| > Yes I know you can mitigate this with LTS but that's a big compromise. Genuine question as a Ubuntu user, where do you win using Debian on a laptop? I totally understand using it on servers, as it is the definition of 'rock solid' and you can ensure that it will work 100% of the time. Admittedly I don't pay a huge amount of attention to the differences, but isn't using Ubuntu LTS compromising in the same way as Debian stable? Specifically, packages are oriented for stability. Consequently, you don't get improvements to the kernel, or other packages you may use frequently. On my laptop, I don't want to use Kernel 3.6 that doesn't have the latest improvements to work with Intel processors, direct rendering management, and power saving. I don't particularly want to use quite outdated versions of GNOME either. Six months, to me, is a solid amount of time to sit on a release. Some people suggest (misguidedly, according to Debian volunteers) using Unstable on a workstation / laptop, which caused my system to outright break entirely because I was using a Nvidia graphics card, so I just installed Ubuntu and it worked from first boot. Using testing is sworn against by almost everybody, as it's the worst of both worlds - it's not stable and it's not fixed quickly. Stable plus backports, suggested elsewhere in these comments, sounds nice only if you consider ensuring that water drains out of each hole in a colander equally an adequate use of your time. You then have what I'm fairly sure it's explicitly listed as "don't do this" on the DontBreakDebian[0] page. [0] https://wiki.debian.org/DontBreakDebian |
There's something to be said for running multiple distributions so you spot binaries in different places, etc, but really running the same system "everywhere" has more value to me.

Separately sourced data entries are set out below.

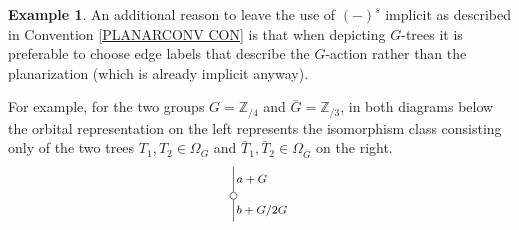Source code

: \documentclass[a4paper,10pt
,draft
]{article}%
\numberwithin{equation}{section}
\numberwithin{figure}{section}
\theoremstyle{definition} %
\newtheorem{example}[equation]{Example}%
\newcommand{\1}{\ensuremath{\mathbbm 1}}%
\begin{document}
\begin{example}
An additional reason to leave the use of $(\minus)^s$ implicit
as described in Convention \ref{PLANARCONV CON} is that when depicting $G$-trees it is preferable to choose edge labels that describe the $G$-action rather than the planarization (which is already implicit anyway).

For example, for the two groups 
$G = \mathbb{Z}_{/4}$ and 
$\bar{G} = \mathbb{Z}_{/3}$, in both diagrams below the orbital representation on the left represents the isomorphism class consisting only of the two trees 
$T_1,T_2 \in \Omega_G$ and
$\bar{T}_1,\bar{T}_2 \in \Omega_{\bar{G}}$
on the right.
\[
	\begin{tikzpicture}[grow=up,auto,level distance=2.1em,
	every node/.style = {font=\footnotesize,inner sep=2pt},
	dummy/.style={circle,draw,inner sep=0pt,minimum size=1.75mm}]
%
		\node at (-1,-2) {}
			child{node [dummy] {}
				child[sibling distance=1.75em]{
				edge from parent node [swap]  {$a+G$}}
			edge from parent node [swap] {$b+G/2G$}};

\end{tikzpicture}\]
\end{example}
\end{document}
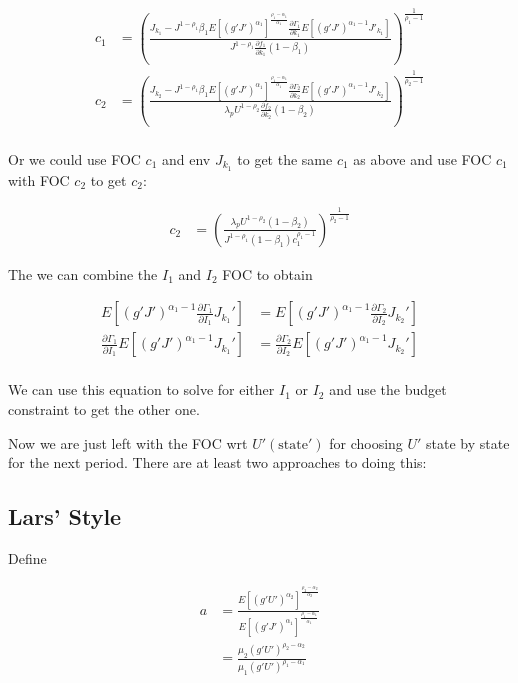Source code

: \documentclass[10pt]{article}
\newcommand{\fracpd}[2]{
  \ensuremath{\frac{\partial #1}{\partial #2}}
}
\begin{document}
\begin{align} \label{eq:solve_c}
  c_1 &= \left( \frac{J_{k_1} - J^{1-\rho_1} \beta_1 E\left[(g'J')^{\alpha_1} \right]^{\frac{\rho_1 - \alpha_1}{\alpha_1}} \fracpd{\Gamma_1}{k_1} E \left[ (g'J')^{\alpha_1 - 1} J'_{k_1} \right]}{J^{1-\rho_1} \fracpd{f_1}{k_1} (1 - \beta_1)} \right)^{\frac{1}{\rho_1 - 1}} \\
   c_2 &= \left( \frac{J_{k_2} - J^{1-\rho_1} \beta_1 E\left[(g'J')^{\alpha_1} \right]^{\frac{\rho_1 - \alpha_1}{\alpha_1}} \fracpd{\Gamma_2}{k_2} E \left[ (g'J')^{\alpha_1 - 1} J'_{k_2} \right]}{\lambda_p  U^{1-\rho_2} \fracpd{f_2}{k_2} (1 - \beta_2)} \right)^{\frac{1}{\rho_2 - 1}} \\
\end{align}


Or we could use FOC $c_1$ and env $J_{k_1}$ to get the same $c_1$ as above and
use FOC $c_1$ with FOC $c_2$ to get $c_2$:

\begin{align*}
  c_2 &= \left( \frac{\lambda_p U^{1-\rho_2}(1 - \beta_2)}{J^{1-\rho_1} (1 - \beta_1)c_1^{\rho_1 - 1}} \right)^{\frac{1}{\rho_2-1}}
\end{align*}

The we can combine the $I_1$ and $I_2$ FOC to obtain

\begin{align} \label{eq:solve_I}
  E \left[ (g'J')^{\alpha_1 - 1} \fracpd{\Gamma_1}{I_1} J_{k_1}' \right] &= E \left[ (g'J')^{\alpha_1 - 1} \fracpd{\Gamma_2}{I_2} J_{k_2}' \right] \\
  \fracpd{\Gamma_1}{I_1} E \left[ (g'J')^{\alpha_1 - 1} J_{k_1}' \right] &= \fracpd{\Gamma_2}{I_2} E \left[ (g'J')^{\alpha_1 - 1} J_{k_2}' \right] \\
\end{align}

We can use this equation to solve for either $I_1$ or $I_2$ and use the budget constraint to get the other one.

Now we are just left with the FOC wrt $U'(\text{state}')$ for choosing $U'$ state by state for the next period. There are at least two approaches to doing this:

  \subsection{Lars' Style} \label{sub:Lars_Style}

    Define

    \begin{align*}
      a &= \frac{E \left[ (g'U')^{\alpha_2} \right]^{\frac{\rho_2 - \alpha_2}{\alpha_2}}}{E \left[ (g'J')^{\alpha_1} \right]^{\frac{\rho_1 - \alpha_1}{\alpha_1}}} \\
      &= \frac{\mu_2(g' U')^{\rho_2 - \alpha_2}}{\mu_1(g' U')^{\rho_1 - \alpha_1}} \\
    \end{align*}
\end{document}
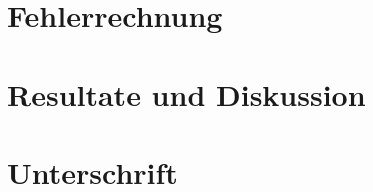 \documentclass{fhnwreport/fhnwreport}
\begin{document}
\clearpage
\section{Fehlerrechnung}
\label{sec:fehlerrechnung}



\clearpage
\section{Resultate und Diskussion}
\label{sec:results}



\clearpage
\section*{Unterschrift}
\label{sec:signature}



\clearpage
\begin{appendices}
    \label{sec:appendix}
    
\end{appendices}

\clearpage
{}
{}
{}
\end{document}
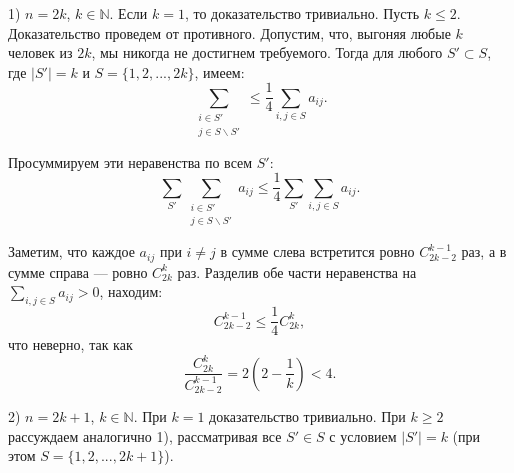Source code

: \documentclass[12pt, a4paper]{article}
\begin{document}
\begin{enumerate}
1) $n = 2k$, $k \in \mathbb{N}$. Если $k = 1$, то доказательство тривиально. Пусть $k \leqslant 2$. Доказательство проведем от противного. Допустим, что, выгоняя любые $k$ человек из $2k$, мы никогда не достигнем требуемого. Тогда для любого $S' \subset S$, где $|S'| = k$ и $S = \{1, 2, ..., 2k \}$, имеем:
$$\sum_{\substack{i \in S' \\ j \in S \backslash S'}} \leqslant \frac{1}{4} \sum_{i, j \in S} a_{ij}.$$

Просуммируем эти неравенства по всем $S'$:
$$\sum_{S'} \sum_{\substack{i \in S' \\ j \in S \backslash S'}} a_{ij} \leqslant \frac{1}{4} \sum_{S'} \sum_{i, j \in S} a_{ij}.$$

Заметим, что каждое $a_{ij}$ при $i \neq j$ в сумме слева встретится ровно $C_{2k-2}^{k-1}$ раз, а в сумме справа --- ровно $C_{2k}^{k}$ раз. Разделив обе части неравенства на $\sum_{i, j \in S} a_{ij} > 0$, находим:
$$ C_{2k-2}^{k-1} \leqslant \frac{1}{4} C_{2k}^k,$$
что неверно, так как 
$$\frac{C_{2k}^{k}}{C_{2k-2}^{k-1}} = 2 \left( 2 - \frac{1}{k} \right) < 4.$$

2) $n = 2k + 1$, $k \in \mathbb{N}$. При $k = 1$ доказательство тривиально. При $k \geqslant 2$ рассуждаем аналогично 1), рассматривая все $S' \in S$ с условием $|S'| = k$ (при этом $S = \{1, 2, ..., 2k+1\}$).

\end{enumerate}
\end{document}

My laptop/desktop run Debian stable, my servers run Debian stable, and so I know what to expect.
When I need things that aren't available, or have to be backported, I know how to do that. For extreme changes I can use containers, or virtual machines. But for the past few years I've not been convinced in the feature-churn or value added by Ubuntu. (Especially when you see that their "universe" isn't really supported by anybody - hell even looking at bug reports for their supported packages is often depressing. Bugs open for very long time with no updates because of lack of people willing/able to fix them - combined with forum advice which is often the blind leading the blind.)